Distributed Tracing with OpenTelemetry in Go
Distributed tracing went from "nice to have" to "how are you even debugging without this" the moment you have more than three services talking to each other. I've been using the OpenTelemetry Go SDK in beta on our IBM platform services for the past few months. Here's the honest assessment.
The Vendor Lock-In Problem
Before OpenTelemetry, you picked a tracing backend — Jaeger, Zipkin, AWS X-Ray, Datadog — and used their native SDK. Your instrumentation code was coupled to that choice. Switching backends meant rewriting instrumentation across every service. At IBM scale, that's not a refactor, that's a project.
Jaeger's Go client, Zipkin's Go client, and Datadog's tracer all have different APIs. If you instrument your service against the Jaeger client directly, you've made a choice that's hard to reverse.
OpenTelemetry separates the instrumentation API from the export mechanism. You write instrumentation once against the OTel API. The exporter is configuration. Want to send to Jaeger today and switch to a different backend next year? Change the exporter, touch nothing else.

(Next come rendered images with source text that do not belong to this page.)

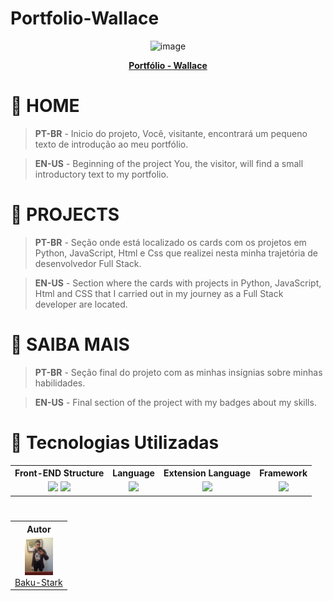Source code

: # Portfolio-Wallace

<div align="center">

![image](https://user-images.githubusercontent.com/103138773/205184336-fbec17a6-2042-44e4-b358-e4e9d980c57d.png)

**[Portfólio - Wallace](https://baku-stark.github.io/Portfolio-Wallace/indexBaku.html)**

</div>

#

# 👾 HOME

> **PT-BR** - Inicio do projeto, Você, visitante, encontrará um pequeno texto de introdução ao meu portfólio.

> **EN-US** - Beginning of the project You, the visitor, will find a small introductory text to my portfolio.

#

# 👾 PROJECTS

> **PT-BR** - Seção onde está localizado os cards com os projetos em Python, JavaScript, Html e Css que realizei nesta minha trajetória de desenvolvedor Full Stack.

> **EN-US** - Section where the cards with projects in Python, JavaScript, Html and CSS that I carried out in my journey as a Full Stack developer are located.

#

# 👾 SAIBA MAIS

> **PT-BR** - Seção final do projeto com as minhas insígnias sobre minhas habilidades.

> **EN-US** - Final section of the project with my badges about my skills.

#

# 👾 Tecnologias Utilizadas

<table>
    <tr>
        <th columnspan=2>Front-END Structure</th>
        <th columnspan=1>Language</th>
        <th columnspan=1>Extension Language</th>
        <th columnspan=1>Framework</th>
    </tr>
    <tr align="center">
        <td>
            <img width="50" src="https://cdn.jsdelivr.net/gh/devicons/devicon/icons/html5/html5-plain.svg"/>
            <img width="50" src="https://cdn.jsdelivr.net/gh/devicons/devicon/icons/css3/css3-plain.svg"/>
        </td>
        <td>
            <img width="50" src="https://cdn.jsdelivr.net/gh/devicons/devicon/icons/javascript/javascript-original.svg"/>
        </td>
        <td>
            <img width="65" src="https://cdn.jsdelivr.net/gh/devicons/devicon/icons/sass/sass-original.svg"/>
        </td>
        <td>
            <img width="65" src="https://cdn.jsdelivr.net/gh/devicons/devicon/icons/bootstrap/bootstrap-plain.svg"/>
        </td>
    </tr>
</table>

#

<table>
    <tr align="center">
        <th>Autor</th>
    </tr>
    <tr align="center">
        <td>
            <img height="60" src="configPort/portimagens/wallace.jpg">
            <br>
            <a href="https://github.com/Baku-Stark">Baku-Stark</a>
        </td>
    </tr>
</table>
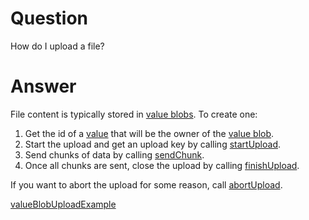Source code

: # Question

How do I upload a file?

# Answer

File content is typically stored in [value blobs](def://). To create one:

1. Get the id of a [value](def://) that will be the owner of the [value blob](def://).
2. Start the upload and get an upload key by calling [startUpload](function://AvBlobApi).
3. Send chunks of data by calling [sendChunk](function://AvBlobApi).
4. Once all chunks are sent, close the upload by calling [finishUpload](function://AvBlobApi).

If you want to abort the upload for some reason, call [abortUpload](function://AvBlobApi).

[valueBlobUploadExample](example://)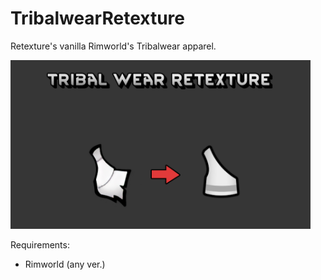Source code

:# TribalwearRetexture
Retexture's vanilla Rimworld's Tribalwear apparel.

<img width="480" height="270" src="https://github.com/WyseHeller/TribalwearRetexture/blob/main/About/Preview.png" alt="Preview image for Tribalwear Retexture mod">

Requirements:
<ul><li>Rimworld (any ver.)</li></ul>
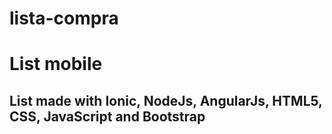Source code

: # lista-compra
<h1>List mobile</h1>
<h2>List made with Ionic, NodeJs, AngularJs, HTML5, CSS, JavaScript and Bootstrap</h2>
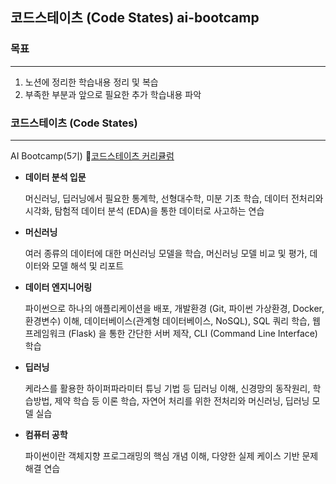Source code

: ## 코드스테이츠 (Code States) ai-bootcamp

### 목표

---

1. 노션에 정리한 학습내용 정리 및 복습
2. 부족한 부분과 앞으로 필요한 추가 학습내용 파악


### 코드스테이츠 (Code States)

---

AI Bootcamp(5기) 🔗[코드스테이츠 커리큘럼](https://www.codestates.com/course/ai)

- **데이터 분석 입문**
    
    머신러닝, 딥러닝에서 필요한 통계학, 선형대수학, 미분 기초 학습, 데이터 전처리와 시각화, 탐험적 데이터 분석 (EDA)을 통한 데이터로 사고하는 연습
    
- **머신러닝**
    
    여러 종류의 데이터에 대한 머신러닝 모델을 학습, 머신러닝 모델 비교 및 평가, 데이터와 모델 해석 및 리포트
    
- **데이터 엔지니어링**
    
    파이썬으로 하나의 애플리케이션을 배포, 개발환경 (Git, 파이썬 가상환경, Docker, 환경변수) 이해, 데이터베이스(관계형 데이터베이스, NoSQL), SQL 쿼리 학습, 웹 프레임워크 (Flask) 을 통한 간단한 서버 제작, CLI (Command Line Interface) 학습
    
- **딥러닝**
    
    케라스를 활용한 하이퍼파라미터 튜닝 기법 등 딥러닝 이해, 신경망의 동작원리, 학습방법, 제약 학습 등 이론 학습, 자연어 처리를 위한 전처리와 머신러닝, 딥러닝 모델 실습
    
- **컴퓨터 공학**
    
    파이썬이란 객체지향 프로그래밍의 핵심 개념 이해, 다양한 실제 케이스 기반 문제 해결 연습

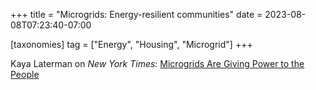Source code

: +++
title = "Microgrids: Energy-resilient communities"
date = 2023-08-08T07:23:40-07:00

[taxonomies]
tag = ["Energy", "Housing", "Microgrid"]
+++

Kaya Laterman on _New York Times_: [Microgrids Are Giving Power to the People](https://www.nytimes.com/2023/08/07/realestate/microgrid-solar-power-energy.html)

<!-- more -->
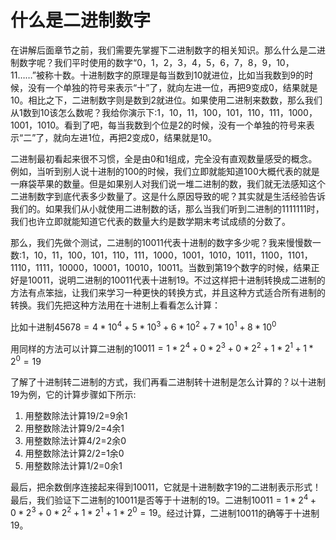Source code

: # 什么是二进制数字

在讲解后面章节之前，我们需要先掌握下二进制数字的相关知识。那么什么是二进制数字呢？我们平时使用的数字“0，1，2，3，4，5，6，7，8，9，10，11……”被称十数。十进制数字的原理是每当数到10就进位，比如当我数到9的时候，没有一个单独的符号来表示“十”了，就向左进一位，再把9变成0，结果就是10。相比之下，二进制数字则是数到2就进位。如果使用二进制来数数，那么我们从1数到10该怎么数呢？我给你演示下:1，10，11，100，101，110，111，1000，1001，1010。看到了吧，每当我数到个位是2的时候，没有一个单独的符号来表示“二”了，就向左进1位，再把2变成0，结果就是10。

二进制最初看起来很不习惯，全是由0和1组成，完全没有直观数量感受的概念。例如，当听到别人说十进制的100的时候，我们立即就能知道100大概代表的就是一麻袋苹果的数量。但是如果别人对我们说一堆二进制的数，我们就无法感知这个二进制数字到底代表多少数量了。这是什么原因导致的呢？其实就是生活经验告诉我们的。如果我们从小就使用二进制数的话，那么当我们听到二进制的1111111时，我们也许立即就能知道它代表的数量大约是数学期末考试成绩的分数了。

那么，我们先做个测试，二进制的10011代表十进制的数字多少呢？我来慢慢数一数:1，10，11，100，101，110，111，1000，1001，1010，1011，1100，1101，1110，1111，10000，10001，10010，10011。当数到第19个数字的时候，结果正好是10011，说明二进制的10011代表十进制19。不过这样把十进制转换成二进制的方法有点笨拙，让我们来学习一种更快的转换方式，并且这种方式适合所有进制的转换。我们先把这种方法用在十进制上看看怎么计算：

比如十进制$45678=4*10^4 + 5*10^3 + 6*10^2 + 7*10^1 + 8*10^0$


用同样的方法可以计算二进制的$10011=1*2^4+0*2^3+ 0*2^2+1*2^1+1*2^0=19$


了解了十进制转二进制的方式，我们再看二进制转十进制是怎么计算的？以十进制19为例，它的计算步骤如下所示:

1. 用整数除法计算19/2=9余1
2. 用整数除法计算9/2=4余1
3. 用整数除法计算4/2=2余0
4. 用整数除法计算2/2=1余0
5. 用整数除法计算1/2=0余1

最后，把余数倒序连接起来得到10011，它就是十进制数字19的二进制表示形式！最后，我们验证下二进制的10011是否等于十进制的19。二进制$10011=1*2^4+0*2^3+ 0*2^2+1*2^1+1*2^0=19$。经过计算，二进制10011的确等于十进制19。
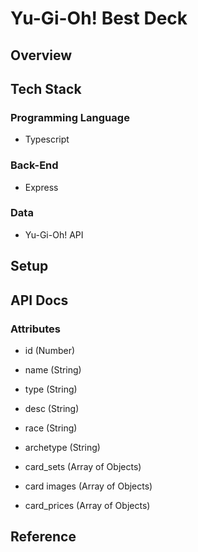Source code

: # Yu-Gi-Oh! Best Deck

## Overview

## Tech Stack

### Programming Language

- Typescript

### Back-End

- Express

### Data

- Yu-Gi-Oh! API

## Setup

## API Docs

### Attributes

- id (Number)

- name (String)

- type (String)

- desc (String)

- race (String)

- archetype (String)

- card_sets (Array of Objects)

- card images (Array of Objects)

- card_prices (Array of Objects)

## Reference
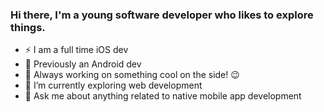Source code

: ### Hi there, I'm a young software developer who likes to explore things.
- ⚡ I am a full time iOS dev
- 🤖 Previously an Android dev
- 🔭 Always working on something cool on the side! 😉
- 🌱 I’m currently exploring web development
- 💬 Ask me about anything related to native mobile app development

The Go SDK is still in beta as of early 2020, which means API stability is not guaranteed. I'm accepting that risk because the alternative — instrumenting against vendor clients — creates a worse long-term problem.
Core Concepts
A trace is a tree of spans representing a single logical operation across your system. When a request enters your API gateway, that's the root span. When that service calls your key service over gRPC, that's a child span. The key service calling a database — another child span.
Each span has a trace ID (same across the entire tree), a span ID (unique per span), a parent span ID, timing, status, and attributes (key/value metadata you add).
Context propagation is how trace context travels across service boundaries — typically via HTTP headers or gRPC metadata. The W3C Trace Context standard defines the traceparent header format: 00-{trace-id}-{span-id}-{flags}. OpenTelemetry uses this by default.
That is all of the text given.